--- TASK STATEMENT ---
When a line in the records includes the string "videovisit", it goes into the tally; report that tally alone.

--- DATASET ---
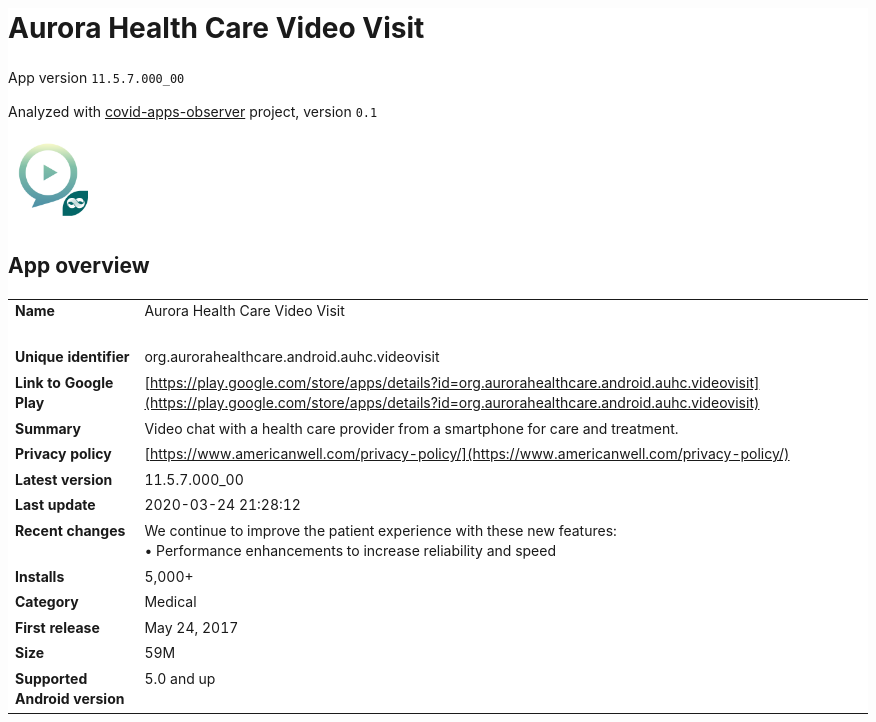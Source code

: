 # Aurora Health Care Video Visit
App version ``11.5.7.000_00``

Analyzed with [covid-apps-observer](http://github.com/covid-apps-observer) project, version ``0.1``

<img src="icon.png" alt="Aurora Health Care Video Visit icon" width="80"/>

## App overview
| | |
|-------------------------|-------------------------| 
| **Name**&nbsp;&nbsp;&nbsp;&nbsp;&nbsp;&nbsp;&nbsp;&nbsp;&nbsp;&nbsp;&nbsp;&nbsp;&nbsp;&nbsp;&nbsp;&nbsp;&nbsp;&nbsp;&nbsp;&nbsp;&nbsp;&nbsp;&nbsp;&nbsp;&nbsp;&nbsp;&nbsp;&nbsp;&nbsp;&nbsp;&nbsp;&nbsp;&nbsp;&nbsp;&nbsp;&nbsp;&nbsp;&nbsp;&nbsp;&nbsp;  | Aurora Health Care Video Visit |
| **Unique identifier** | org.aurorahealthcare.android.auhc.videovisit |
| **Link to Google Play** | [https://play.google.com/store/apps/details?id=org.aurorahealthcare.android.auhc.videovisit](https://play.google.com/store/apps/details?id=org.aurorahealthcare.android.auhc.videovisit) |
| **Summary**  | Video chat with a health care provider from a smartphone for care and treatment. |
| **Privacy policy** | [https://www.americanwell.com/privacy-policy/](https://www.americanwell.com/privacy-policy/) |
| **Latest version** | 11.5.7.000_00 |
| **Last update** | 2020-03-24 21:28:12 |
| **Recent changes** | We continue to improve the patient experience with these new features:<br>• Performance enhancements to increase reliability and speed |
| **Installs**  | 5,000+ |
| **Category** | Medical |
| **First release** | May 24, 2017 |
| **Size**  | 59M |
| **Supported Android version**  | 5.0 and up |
---
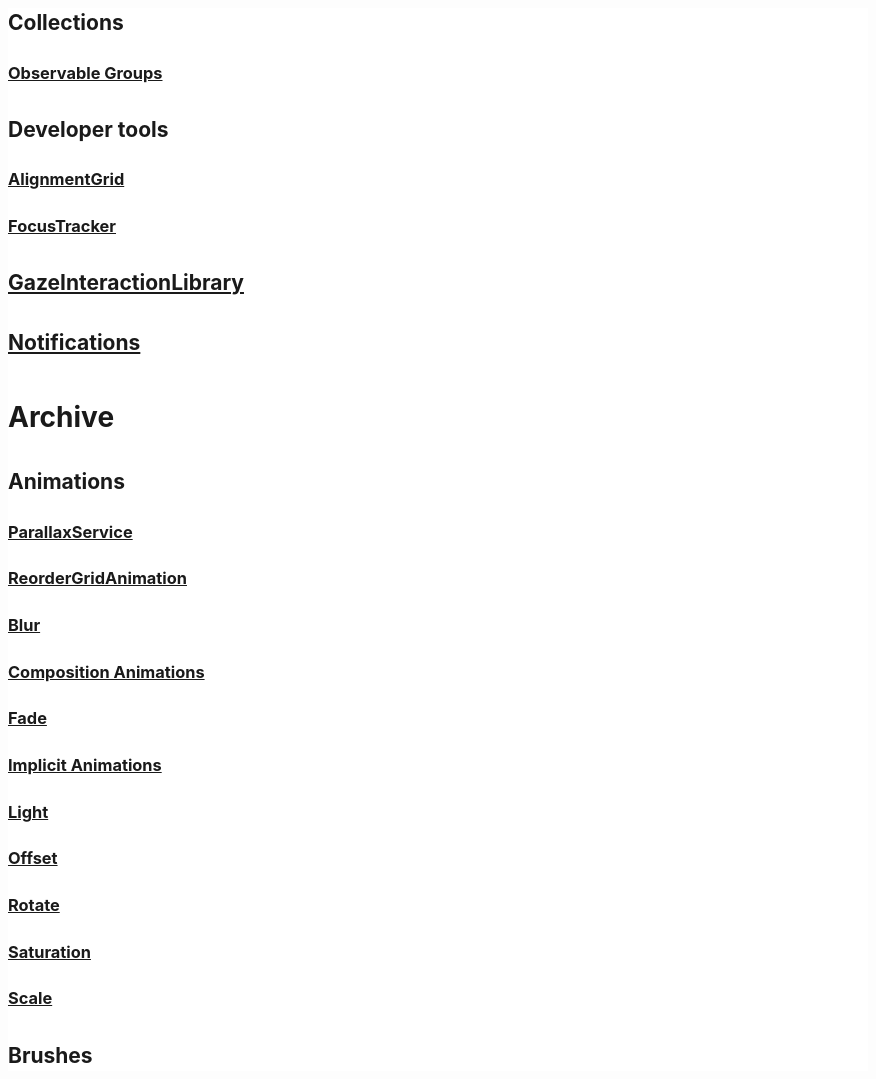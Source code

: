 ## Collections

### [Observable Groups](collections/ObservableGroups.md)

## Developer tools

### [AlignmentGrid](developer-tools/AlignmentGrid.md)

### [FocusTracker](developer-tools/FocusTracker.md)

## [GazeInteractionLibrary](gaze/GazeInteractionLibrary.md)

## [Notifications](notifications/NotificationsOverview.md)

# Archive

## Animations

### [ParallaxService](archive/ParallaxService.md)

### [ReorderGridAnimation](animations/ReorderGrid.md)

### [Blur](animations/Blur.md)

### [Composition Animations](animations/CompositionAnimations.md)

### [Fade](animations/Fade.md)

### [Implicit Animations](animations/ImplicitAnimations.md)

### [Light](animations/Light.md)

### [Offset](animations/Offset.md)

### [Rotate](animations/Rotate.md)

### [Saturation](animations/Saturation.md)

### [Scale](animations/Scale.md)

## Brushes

--- SOLVED EXERCISE ---
2